New insights about Na+/Ca2+ exchangers and protein glycosylation in human cells

Abstract

Na+/Ca2+ exchangers (NCX and NCKX proteins) contribute to Ca2+ homeostasis and recent studies have demonstrated the expression of NCX1 (SLC8) and NCKX1 (SLC24) proteins in human platelets. A tight ([Ca2+]i) is necessary for platelets to prevent inappropriate thrombus formation or bleeding due to altered platelet aggregation, a severe clinical manifestation in congenital disorders of glycosylation (CDG) PMM2-CDG patients. Very little is known about glycosylation and Ca2+ uptake. In this study, we propose to examine Na+/Ca2+ activity (45-Ca2+ uptake) and protein glycosylation in human cells.
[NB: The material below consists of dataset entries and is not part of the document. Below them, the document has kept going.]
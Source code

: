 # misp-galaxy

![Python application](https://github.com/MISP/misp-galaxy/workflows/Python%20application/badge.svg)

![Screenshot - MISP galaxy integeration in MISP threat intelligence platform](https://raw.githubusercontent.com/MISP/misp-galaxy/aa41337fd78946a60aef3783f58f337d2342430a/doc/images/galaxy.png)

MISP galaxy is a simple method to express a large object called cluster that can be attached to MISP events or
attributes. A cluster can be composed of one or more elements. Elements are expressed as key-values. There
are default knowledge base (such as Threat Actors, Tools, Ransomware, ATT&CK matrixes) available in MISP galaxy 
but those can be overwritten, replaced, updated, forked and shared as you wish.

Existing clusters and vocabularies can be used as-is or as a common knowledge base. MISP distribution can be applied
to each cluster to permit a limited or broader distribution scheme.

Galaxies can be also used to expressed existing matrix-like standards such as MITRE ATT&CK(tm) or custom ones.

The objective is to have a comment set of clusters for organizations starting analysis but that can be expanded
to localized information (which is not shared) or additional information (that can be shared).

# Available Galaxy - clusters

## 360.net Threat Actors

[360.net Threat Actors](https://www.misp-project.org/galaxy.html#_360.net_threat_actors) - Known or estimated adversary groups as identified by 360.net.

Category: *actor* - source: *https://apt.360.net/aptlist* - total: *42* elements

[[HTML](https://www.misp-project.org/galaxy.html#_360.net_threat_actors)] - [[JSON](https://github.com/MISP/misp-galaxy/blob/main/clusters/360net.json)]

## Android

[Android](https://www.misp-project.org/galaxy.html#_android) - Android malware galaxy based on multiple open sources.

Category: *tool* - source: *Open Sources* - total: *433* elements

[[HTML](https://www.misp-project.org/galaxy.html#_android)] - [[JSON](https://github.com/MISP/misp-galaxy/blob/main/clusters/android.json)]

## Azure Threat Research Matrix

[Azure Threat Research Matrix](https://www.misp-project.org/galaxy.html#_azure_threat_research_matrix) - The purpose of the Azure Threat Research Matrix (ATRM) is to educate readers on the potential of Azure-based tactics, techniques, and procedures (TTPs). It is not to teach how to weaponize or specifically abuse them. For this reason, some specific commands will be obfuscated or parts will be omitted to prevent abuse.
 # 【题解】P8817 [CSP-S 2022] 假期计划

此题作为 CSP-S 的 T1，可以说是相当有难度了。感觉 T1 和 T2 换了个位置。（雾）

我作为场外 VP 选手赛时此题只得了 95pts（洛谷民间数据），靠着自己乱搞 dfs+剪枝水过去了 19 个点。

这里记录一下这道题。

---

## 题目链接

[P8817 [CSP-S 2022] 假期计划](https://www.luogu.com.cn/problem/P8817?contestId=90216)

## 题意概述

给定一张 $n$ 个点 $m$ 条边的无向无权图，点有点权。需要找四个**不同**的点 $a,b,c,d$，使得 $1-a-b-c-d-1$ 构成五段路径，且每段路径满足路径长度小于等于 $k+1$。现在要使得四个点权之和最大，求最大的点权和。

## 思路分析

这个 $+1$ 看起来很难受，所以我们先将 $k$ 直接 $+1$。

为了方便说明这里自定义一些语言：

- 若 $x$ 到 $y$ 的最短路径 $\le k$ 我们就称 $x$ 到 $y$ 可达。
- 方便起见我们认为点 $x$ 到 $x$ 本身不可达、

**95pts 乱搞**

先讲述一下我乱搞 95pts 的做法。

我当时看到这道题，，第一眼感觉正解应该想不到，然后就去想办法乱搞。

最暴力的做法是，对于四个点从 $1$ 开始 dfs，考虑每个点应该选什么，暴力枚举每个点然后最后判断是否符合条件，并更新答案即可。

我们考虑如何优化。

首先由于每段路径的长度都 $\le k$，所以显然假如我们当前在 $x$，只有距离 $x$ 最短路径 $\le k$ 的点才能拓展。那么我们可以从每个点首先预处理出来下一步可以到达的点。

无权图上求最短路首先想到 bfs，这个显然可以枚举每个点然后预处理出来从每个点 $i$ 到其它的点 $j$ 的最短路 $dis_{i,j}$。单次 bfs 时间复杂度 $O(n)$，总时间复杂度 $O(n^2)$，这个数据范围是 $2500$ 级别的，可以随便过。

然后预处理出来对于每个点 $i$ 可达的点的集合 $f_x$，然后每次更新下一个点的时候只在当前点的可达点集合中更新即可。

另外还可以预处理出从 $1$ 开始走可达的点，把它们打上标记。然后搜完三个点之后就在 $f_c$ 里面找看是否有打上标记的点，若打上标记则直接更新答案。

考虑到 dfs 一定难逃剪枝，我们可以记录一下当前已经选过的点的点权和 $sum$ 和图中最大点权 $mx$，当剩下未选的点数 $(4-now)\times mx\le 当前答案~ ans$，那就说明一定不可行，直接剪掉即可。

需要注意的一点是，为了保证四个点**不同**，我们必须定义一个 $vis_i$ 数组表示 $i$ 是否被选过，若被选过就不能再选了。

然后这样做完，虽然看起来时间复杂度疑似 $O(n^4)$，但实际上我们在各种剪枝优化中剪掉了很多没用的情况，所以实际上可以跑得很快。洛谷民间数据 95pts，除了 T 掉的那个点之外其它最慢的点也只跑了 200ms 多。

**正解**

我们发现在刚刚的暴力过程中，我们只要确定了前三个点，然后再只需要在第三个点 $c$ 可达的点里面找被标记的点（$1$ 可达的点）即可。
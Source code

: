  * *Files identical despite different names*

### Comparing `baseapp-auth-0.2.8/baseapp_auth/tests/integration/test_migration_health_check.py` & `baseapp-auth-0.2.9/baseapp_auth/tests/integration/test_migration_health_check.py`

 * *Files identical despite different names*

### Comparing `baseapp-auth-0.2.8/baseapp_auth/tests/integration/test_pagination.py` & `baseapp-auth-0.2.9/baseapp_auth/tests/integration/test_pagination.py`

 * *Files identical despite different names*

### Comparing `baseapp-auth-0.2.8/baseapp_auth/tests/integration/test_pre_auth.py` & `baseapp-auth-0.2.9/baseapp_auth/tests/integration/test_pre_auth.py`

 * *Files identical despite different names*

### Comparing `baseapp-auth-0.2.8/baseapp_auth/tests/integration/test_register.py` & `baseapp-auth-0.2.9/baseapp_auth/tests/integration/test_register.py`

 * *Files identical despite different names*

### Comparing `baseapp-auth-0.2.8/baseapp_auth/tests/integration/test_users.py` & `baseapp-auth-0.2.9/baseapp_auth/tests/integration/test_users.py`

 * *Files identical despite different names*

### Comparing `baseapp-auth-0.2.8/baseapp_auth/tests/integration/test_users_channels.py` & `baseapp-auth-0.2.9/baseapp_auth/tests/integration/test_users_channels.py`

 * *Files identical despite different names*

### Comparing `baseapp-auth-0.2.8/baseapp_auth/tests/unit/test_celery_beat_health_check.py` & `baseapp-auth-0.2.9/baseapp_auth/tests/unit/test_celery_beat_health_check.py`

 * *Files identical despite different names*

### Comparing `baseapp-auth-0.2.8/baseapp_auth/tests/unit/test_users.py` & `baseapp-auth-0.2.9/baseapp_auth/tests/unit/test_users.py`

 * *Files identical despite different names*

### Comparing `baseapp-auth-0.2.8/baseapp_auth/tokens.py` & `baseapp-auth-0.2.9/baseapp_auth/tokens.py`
Immunopurified NCX1 and NCKX1 proteins from microsomal fractions of human platelets were detected with anti-SLC8 antibody and anti-SLC24 antibody, respectively, and lectin staining (concanavalin A (Con A) and wheat germ agglutinin (WGA)). Additionally, enzymatic N- and O-deglycosylation strategies (PNGase F and O-glycosidase digestion) were assayed. In healthy control subjects, we observed N-linked glycans attached to NCX1 and NCKX1 proteins and O-linked sialo oligosaccharides attached to NCKX1. To better understand the clinical relevance of altered protein N-glycosylation, we analyzed the 45-Ca2+ uptake in PMM2-CDG platelets and transfected NCX1 cDNA in tunicamycin-treated HEK293 cells. Western blot showed that 45-Ca2+ uptake and NCX1 protein were greatly diminished. We present evidence that suggests for the first time that N-hypoglycosylation alters Na+/Ca2+ exchange in platelets from CDG patients or tunicamycin-treated HEK293 cells. Additional studies will be necessary to further elucidate the structure of glycans bound to these proteins and the pathological aspects of cell hypoglycosylation.